Speaker:I think it's very exciting. I thought the way you explained it was
Speaker:fantastic and I'm very interested in
Speaker:finding out more. That's great. Perfect. We're trying to
Speaker:do some mastermind classes as well if you just want to chat about AI
Speaker:and how to think through Agentix. So be able to look after that on our
Speaker:website as well. Oh, very cool, very cool. I do see you have a consulting
Speaker:tab on your website too. I presume that's probably falling now. I think that's cool.
Speaker:I think there's a lot of people that could benefit from learning AI, particularly in
Speaker:the finance space. Right. Yeah, we'll see how
Speaker:that shakes out. Because I'm surprised that they've been so open minded.
Speaker:Now I know that's kind of like stereotyping, but in
Speaker:my experience fintech financial firms do
Speaker:tend to be very much aware of the cutting edge but they're very, also
Speaker:very risk adverse too. So it's always been this weird kind of
Speaker:mix of. I was always lucky because when I was at, when I was at
Speaker:Merrill Lynch I was on the special projects team and those, those guys got
Speaker:all the cool stuff. Right. So like
Speaker:everything but access to where the quants hung out. Like they, they had their
Speaker:own, they had their own floor and stuff like that. Yes, yes.

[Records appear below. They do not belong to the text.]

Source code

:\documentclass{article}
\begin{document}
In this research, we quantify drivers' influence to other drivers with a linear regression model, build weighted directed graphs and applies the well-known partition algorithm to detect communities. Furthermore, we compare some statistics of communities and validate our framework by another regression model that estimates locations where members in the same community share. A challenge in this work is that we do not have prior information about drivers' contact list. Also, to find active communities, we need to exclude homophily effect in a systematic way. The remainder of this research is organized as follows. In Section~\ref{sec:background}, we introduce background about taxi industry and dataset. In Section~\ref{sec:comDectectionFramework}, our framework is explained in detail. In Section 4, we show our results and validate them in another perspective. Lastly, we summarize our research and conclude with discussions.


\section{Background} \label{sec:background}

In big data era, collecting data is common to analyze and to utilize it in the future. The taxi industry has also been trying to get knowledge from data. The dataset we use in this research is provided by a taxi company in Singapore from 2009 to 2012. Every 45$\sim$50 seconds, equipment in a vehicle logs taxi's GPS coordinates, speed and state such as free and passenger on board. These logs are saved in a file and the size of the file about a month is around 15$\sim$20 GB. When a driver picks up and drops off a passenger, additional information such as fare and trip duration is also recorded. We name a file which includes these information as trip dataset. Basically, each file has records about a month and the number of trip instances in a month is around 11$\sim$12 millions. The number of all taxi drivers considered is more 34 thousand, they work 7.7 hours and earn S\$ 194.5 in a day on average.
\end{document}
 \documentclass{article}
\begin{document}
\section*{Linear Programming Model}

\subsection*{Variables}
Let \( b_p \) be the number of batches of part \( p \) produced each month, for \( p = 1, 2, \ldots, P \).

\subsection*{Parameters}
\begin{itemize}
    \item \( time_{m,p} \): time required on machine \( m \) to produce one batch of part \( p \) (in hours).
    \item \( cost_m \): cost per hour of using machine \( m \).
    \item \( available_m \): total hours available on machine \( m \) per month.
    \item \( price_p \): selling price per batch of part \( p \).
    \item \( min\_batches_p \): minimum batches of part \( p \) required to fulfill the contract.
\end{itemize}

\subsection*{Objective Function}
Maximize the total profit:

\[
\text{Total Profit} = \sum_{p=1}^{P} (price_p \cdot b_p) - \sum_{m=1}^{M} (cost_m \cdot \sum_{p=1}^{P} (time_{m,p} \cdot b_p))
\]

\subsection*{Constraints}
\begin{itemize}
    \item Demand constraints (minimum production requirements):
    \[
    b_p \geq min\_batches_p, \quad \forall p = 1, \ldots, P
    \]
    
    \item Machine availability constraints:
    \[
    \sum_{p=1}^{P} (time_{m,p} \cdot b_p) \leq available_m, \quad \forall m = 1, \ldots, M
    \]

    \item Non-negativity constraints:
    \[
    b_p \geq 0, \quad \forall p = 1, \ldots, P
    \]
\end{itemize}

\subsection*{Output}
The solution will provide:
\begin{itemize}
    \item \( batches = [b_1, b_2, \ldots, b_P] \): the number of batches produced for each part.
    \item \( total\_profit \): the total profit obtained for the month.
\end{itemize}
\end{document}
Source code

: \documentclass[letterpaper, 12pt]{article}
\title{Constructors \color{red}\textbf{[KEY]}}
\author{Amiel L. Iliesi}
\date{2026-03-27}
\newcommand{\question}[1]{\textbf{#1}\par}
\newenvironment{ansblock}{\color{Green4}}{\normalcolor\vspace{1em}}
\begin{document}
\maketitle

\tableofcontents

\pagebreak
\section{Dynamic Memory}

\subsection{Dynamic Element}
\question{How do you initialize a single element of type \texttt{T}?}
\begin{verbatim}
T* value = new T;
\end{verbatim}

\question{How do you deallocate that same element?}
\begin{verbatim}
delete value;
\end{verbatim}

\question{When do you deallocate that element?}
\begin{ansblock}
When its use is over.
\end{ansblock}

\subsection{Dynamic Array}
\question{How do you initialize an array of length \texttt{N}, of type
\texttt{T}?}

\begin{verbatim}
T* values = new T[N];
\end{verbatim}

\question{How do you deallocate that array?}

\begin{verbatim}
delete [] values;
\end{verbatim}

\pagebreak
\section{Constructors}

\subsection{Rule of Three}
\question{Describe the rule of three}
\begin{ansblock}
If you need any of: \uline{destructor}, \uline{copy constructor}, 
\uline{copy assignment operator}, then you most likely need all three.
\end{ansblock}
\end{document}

Speaker:But like folks like Merrill though are big enough that they can do
Speaker:development in house. And so, yeah, yeah. Merrill is one of those exceptions where
Speaker:they were big enough to kind of do their own thing. And I know now
Speaker:they're owned by B of A, which I can't
Speaker:imagine that was. That was a. That was cold
Speaker:water in the face when that happened. But. But, yeah. So cool. I'm
Speaker:excited about this. I always have a start. I started my career in.
Speaker:In finance. I worked for a startup that was in Germany that was. We would
Speaker:call it a fintech company today. Sure. So there's always a soft
Speaker:spot in my heart for this. And anytime you want to come back in the
Speaker:show and you want to show something off, just. Just let me know. Sounds great.
Speaker:Cool. Awesome. And we'll let the outro music play.